**What is needed:**
Repeat the entries below exactly, pictures excluded.

---------- Listed entries

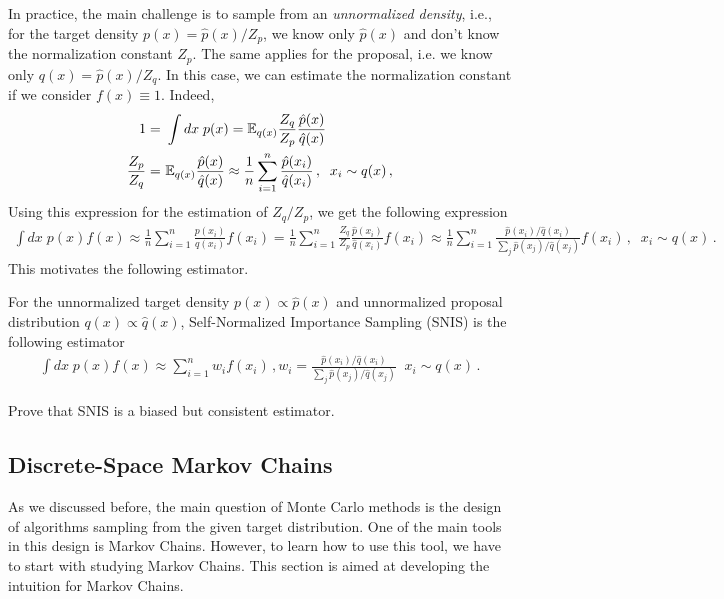 In practice, the main challenge is to sample from an \textit{unnormalized density}, i.e., for the target density $p(x) = \hat{p}(x)/Z_p$, we know only $\hat{p}(x)$ and don't know the normalization constant $Z_p$. The same applies for the proposal, i.e. we know only $q(x) = \hat{p}(x)/Z_q$. In this case, we can estimate the normalization constant if we consider $f(x)\equiv 1$. Indeed,
\begin{align}
    1 =~& \int dx\;p(x) = \mathbb{E}_{q(x)}\frac{Z_q}{Z_p}\frac{\hat{p}(x)}{\hat{q}(x)}\\
    \frac{Z_p}{Z_q} =~& \mathbb{E}_{q(x)}\frac{\hat{p}(x)}{\hat{q}(x)} \approx \frac{1}{n}\sum_{i=1}^n \frac{\hat{p}(x_i)}{\hat{q}(x_i)}\,,\;\; x_i \sim q(x)\,,
\end{align}
Using this expression for the estimation of $Z_q/Z_p$, we get the following expression
\begin{align}
    \int dx\; p(x)f(x) \approx \frac{1}{n}\sum_{i=1}^n\frac{p(x_i)}{q(x_i)}f(x_i) = \frac{1}{n}\sum_{i=1}^n\frac{Z_q}{Z_p}\frac{\hat{p}(x_i)}{\hat{q}(x_i)}f(x_i) \approx \frac{1}{n}\sum_{i=1}^n\frac{\hat{p}(x_i)/\hat{q}(x_i)}{\sum_j \hat{p}(x_j)/\hat{q}(x_j)} f(x_i) \,, \;\; x_i \sim q(x)\,.
\end{align}
This motivates the following estimator.
\begin{mybox}
\begin{definition}
    For the unnormalized target density $p(x)\propto \hat{p}(x)$ and unnormalized proposal distribution $q(x)\propto \hat{q}(x)$, Self-Normalized Importance Sampling (SNIS) is the following estimator
    \begin{align}
        \int dx\;p(x)f(x)\approx \sum_{i=1}^n w_i f(x_i)\,, w_i = \frac{\hat{p}(x_i)/\hat{q}(x_i)}{\sum_j \hat{p}(x_j)/\hat{q}(x_j)}\;\; x_i \sim q(x)\,.
    \end{align}
\end{definition}
\end{mybox}
\begin{exercise}
    Prove that SNIS is a biased but consistent estimator.
\end{exercise}

\subsection{Discrete-Space Markov Chains}

As we discussed before, the main question of Monte Carlo methods is the design of algorithms sampling from the given target distribution. One of the main tools in this design is Markov Chains. However, to learn how to use this tool, we have to start with studying Markov Chains. This section is aimed at developing the intuition for Markov Chains.

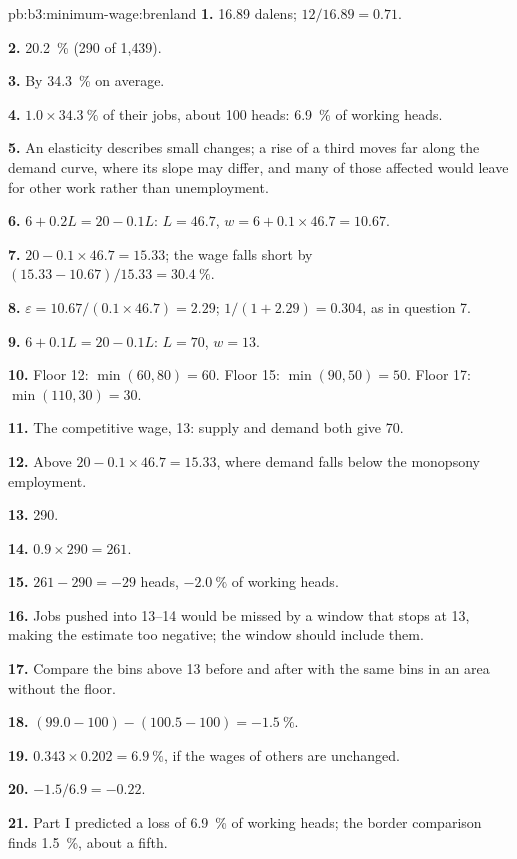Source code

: \begin{solution}{pb:b3:minimum-wage:brenland}
\textbf{1.} 16.89 dalens; $12/16.89 = 0.71$.

\textbf{2.} 20.2~\% (290 of 1{,}439).

\textbf{3.} By 34.3~\% on average.

\textbf{4.} $1.0 \times 34.3~\%$ of their jobs, about 100 heads: 6.9~\% of working heads.

\textbf{5.} An elasticity describes small changes; a rise of a third moves far along the
demand curve, where its slope may differ, and many of those affected would leave
for other work rather than unemployment.

\textbf{6.} $6 + 0.2L = 20 - 0.1L$: $L = 46.7$, $w = 6 + 0.1 \times 46.7 = 10.67$.

\textbf{7.} $20 - 0.1 \times 46.7 = 15.33$; the wage falls short by $(15.33 - 10.67)/15.33 = 30.4~\%$.

\textbf{8.} $\varepsilon = 10.67/(0.1 \times 46.7) = 2.29$; $1/(1 + 2.29) = 0.304$, as in question 7.

\textbf{9.} $6 + 0.1L = 20 - 0.1L$: $L = 70$, $w = 13$.

\textbf{10.} Floor 12: $\min(60, 80) = 60$. Floor 15: $\min(90, 50) = 50$. Floor 17: $\min(110, 30) = 30$.

\textbf{11.} The competitive wage, 13: supply and demand both give 70.

\textbf{12.} Above $20 - 0.1 \times 46.7 = 15.33$, where demand falls below the monopsony employment.

\textbf{13.} 290.

\textbf{14.} $0.9 \times 290 = 261$.

\textbf{15.} $261 - 290 = -29$ heads, $-2.0~\%$ of working heads.

\textbf{16.} Jobs pushed into 13--14 would be missed by a window that stops at 13, making
the estimate too negative; the window should include them.

\textbf{17.} Compare the bins above 13 before and after with the same bins in an area
without the floor.

\textbf{18.} $(99.0 - 100) - (100.5 - 100) = -1.5~\%$.

\textbf{19.} $0.343 \times 0.202 = 6.9~\%$, if the wages of others are unchanged.

\textbf{20.} $-1.5/6.9 = -0.22$.

\textbf{21.} Part I predicted a loss of 6.9~\% of working heads; the border comparison finds
1.5~\%, about a fifth.


\end{solution}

--------------------

**Reply to the task:**
 In practice, the main challenge is to sample from an \textit{unnormalized density}, i.e., for the target density $p(x) = \hat{p}(x)/Z_p$, we know only $\hat{p}(x)$ and don't know the normalization constant $Z_p$. The same applies for the proposal, i.e. we know only $q(x) = \hat{p}(x)/Z_q$. In this case, we can estimate the normalization constant if we consider $f(x)\equiv 1$. Indeed,
\begin{align}
    1 =~& \int dx\;p(x) = \mathbb{E}_{q(x)}\frac{Z_q}{Z_p}\frac{\hat{p}(x)}{\hat{q}(x)}\\
    \frac{Z_p}{Z_q} =~& \mathbb{E}_{q(x)}\frac{\hat{p}(x)}{\hat{q}(x)} \approx \frac{1}{n}\sum_{i=1}^n \frac{\hat{p}(x_i)}{\hat{q}(x_i)}\,,\;\; x_i \sim q(x)\,,
\end{align}
Using this expression for the estimation of $Z_q/Z_p$, we get the following expression
\begin{align}
    \int dx\; p(x)f(x) \approx \frac{1}{n}\sum_{i=1}^n\frac{p(x_i)}{q(x_i)}f(x_i) = \frac{1}{n}\sum_{i=1}^n\frac{Z_q}{Z_p}\frac{\hat{p}(x_i)}{\hat{q}(x_i)}f(x_i) \approx \frac{1}{n}\sum_{i=1}^n\frac{\hat{p}(x_i)/\hat{q}(x_i)}{\sum_j \hat{p}(x_j)/\hat{q}(x_j)} f(x_i) \,, \;\; x_i \sim q(x)\,.
\end{align}
This motivates the following estimator.
\begin{mybox}
\begin{definition}
    For the unnormalized target density $p(x)\propto \hat{p}(x)$ and unnormalized proposal distribution $q(x)\propto \hat{q}(x)$, Self-Normalized Importance Sampling (SNIS) is the following estimator
    \begin{align}
        \int dx\;p(x)f(x)\approx \sum_{i=1}^n w_i f(x_i)\,, w_i = \frac{\hat{p}(x_i)/\hat{q}(x_i)}{\sum_j \hat{p}(x_j)/\hat{q}(x_j)}\;\; x_i \sim q(x)\,.
    \end{align}
\end{definition}
\end{mybox}
\begin{exercise}
    Prove that SNIS is a biased but consistent estimator.
\end{exercise}

\subsection{Discrete-Space Markov Chains}

As we discussed before, the main question of Monte Carlo methods is the design of algorithms sampling from the given target distribution. One of the main tools in this design is Markov Chains. However, to learn how to use this tool, we have to start with studying Markov Chains. This section is aimed at developing the intuition for Markov Chains.

Source code

: \begin{solution}{pb:b3:minimum-wage:brenland}
\textbf{1.} 16.89 dalens; $12/16.89 = 0.71$.

\textbf{2.} 20.2~\% (290 of 1{,}439).

\textbf{3.} By 34.3~\% on average.

\textbf{4.} $1.0 \times 34.3~\%$ of their jobs, about 100 heads: 6.9~\% of working heads.

\textbf{5.} An elasticity describes small changes; a rise of a third moves far along the
demand curve, where its slope may differ, and many of those affected would leave
for other work rather than unemployment.

\textbf{6.} $6 + 0.2L = 20 - 0.1L$: $L = 46.7$, $w = 6 + 0.1 \times 46.7 = 10.67$.

\textbf{7.} $20 - 0.1 \times 46.7 = 15.33$; the wage falls short by $(15.33 - 10.67)/15.33 = 30.4~\%$.

\textbf{8.} $\varepsilon = 10.67/(0.1 \times 46.7) = 2.29$; $1/(1 + 2.29) = 0.304$, as in question 7.

\textbf{9.} $6 + 0.1L = 20 - 0.1L$: $L = 70$, $w = 13$.

\textbf{10.} Floor 12: $\min(60, 80) = 60$. Floor 15: $\min(90, 50) = 50$. Floor 17: $\min(110, 30) = 30$.

\textbf{11.} The competitive wage, 13: supply and demand both give 70.

\textbf{12.} Above $20 - 0.1 \times 46.7 = 15.33$, where demand falls below the monopsony employment.

\textbf{13.} 290.

\textbf{14.} $0.9 \times 290 = 261$.

\textbf{15.} $261 - 290 = -29$ heads, $-2.0~\%$ of working heads.

\textbf{16.} Jobs pushed into 13--14 would be missed by a window that stops at 13, making
the estimate too negative; the window should include them.

\textbf{17.} Compare the bins above 13 before and after with the same bins in an area
without the floor.

\textbf{18.} $(99.0 - 100) - (100.5 - 100) = -1.5~\%$.

\textbf{19.} $0.343 \times 0.202 = 6.9~\%$, if the wages of others are unchanged.

\textbf{20.} $-1.5/6.9 = -0.22$.

\textbf{21.} Part I predicted a loss of 6.9~\% of working heads; the border comparison finds
1.5~\%, about a fifth.


\end{solution}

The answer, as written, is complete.